Where does the word "employed" show up in the records? Copy every line that holds it.

----- Data section

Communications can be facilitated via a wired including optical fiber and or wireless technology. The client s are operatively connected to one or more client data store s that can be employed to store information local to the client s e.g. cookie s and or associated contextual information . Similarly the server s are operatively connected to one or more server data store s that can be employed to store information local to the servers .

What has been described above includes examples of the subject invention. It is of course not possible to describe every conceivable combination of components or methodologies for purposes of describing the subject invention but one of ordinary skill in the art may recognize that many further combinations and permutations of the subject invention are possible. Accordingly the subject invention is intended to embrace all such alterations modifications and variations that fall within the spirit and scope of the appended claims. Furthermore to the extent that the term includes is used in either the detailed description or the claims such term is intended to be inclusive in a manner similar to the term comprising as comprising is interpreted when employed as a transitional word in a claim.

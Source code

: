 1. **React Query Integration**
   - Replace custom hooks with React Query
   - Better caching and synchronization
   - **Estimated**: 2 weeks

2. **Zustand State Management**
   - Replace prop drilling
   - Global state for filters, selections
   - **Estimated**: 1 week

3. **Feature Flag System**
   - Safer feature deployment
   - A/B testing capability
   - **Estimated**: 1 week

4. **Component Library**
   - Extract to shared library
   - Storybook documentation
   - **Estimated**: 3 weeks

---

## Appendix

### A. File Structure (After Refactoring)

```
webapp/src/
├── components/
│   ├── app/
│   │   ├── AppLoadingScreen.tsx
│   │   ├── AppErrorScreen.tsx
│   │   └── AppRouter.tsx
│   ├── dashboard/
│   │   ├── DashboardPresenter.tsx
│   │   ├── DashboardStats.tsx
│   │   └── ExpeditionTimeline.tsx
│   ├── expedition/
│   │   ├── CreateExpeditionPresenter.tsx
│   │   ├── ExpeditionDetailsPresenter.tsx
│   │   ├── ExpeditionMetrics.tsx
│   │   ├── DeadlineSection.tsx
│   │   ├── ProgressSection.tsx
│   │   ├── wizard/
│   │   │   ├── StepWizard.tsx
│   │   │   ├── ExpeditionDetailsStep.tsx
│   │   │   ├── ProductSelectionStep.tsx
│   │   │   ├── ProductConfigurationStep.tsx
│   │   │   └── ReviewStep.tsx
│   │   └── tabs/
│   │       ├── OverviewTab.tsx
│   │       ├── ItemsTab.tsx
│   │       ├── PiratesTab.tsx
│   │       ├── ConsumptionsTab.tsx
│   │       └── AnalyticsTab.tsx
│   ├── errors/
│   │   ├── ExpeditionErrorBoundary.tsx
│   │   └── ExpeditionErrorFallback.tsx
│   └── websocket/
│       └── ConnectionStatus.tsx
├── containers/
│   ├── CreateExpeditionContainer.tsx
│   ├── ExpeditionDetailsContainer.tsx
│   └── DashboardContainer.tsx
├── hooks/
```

----------

*Task response*:
Communications can be facilitated via a wired including optical fiber and or wireless technology. The client s are operatively connected to one or more client data store s that can be employed to store information local to the client s e.g. cookie s and or associated contextual information . Similarly the server s are operatively connected to one or more server data store s that can be employed to store information local to the servers .
What has been described above includes examples of the subject invention. It is of course not possible to describe every conceivable combination of components or methodologies for purposes of describing the subject invention but one of ordinary skill in the art may recognize that many further combinations and permutations of the subject invention are possible. Accordingly the subject invention is intended to embrace all such alterations modifications and variations that fall within the spirit and scope of the appended claims. Furthermore to the extent that the term includes is used in either the detailed description or the claims such term is intended to be inclusive in a manner similar to the term comprising as comprising is interpreted when employed as a transitional word in a claim.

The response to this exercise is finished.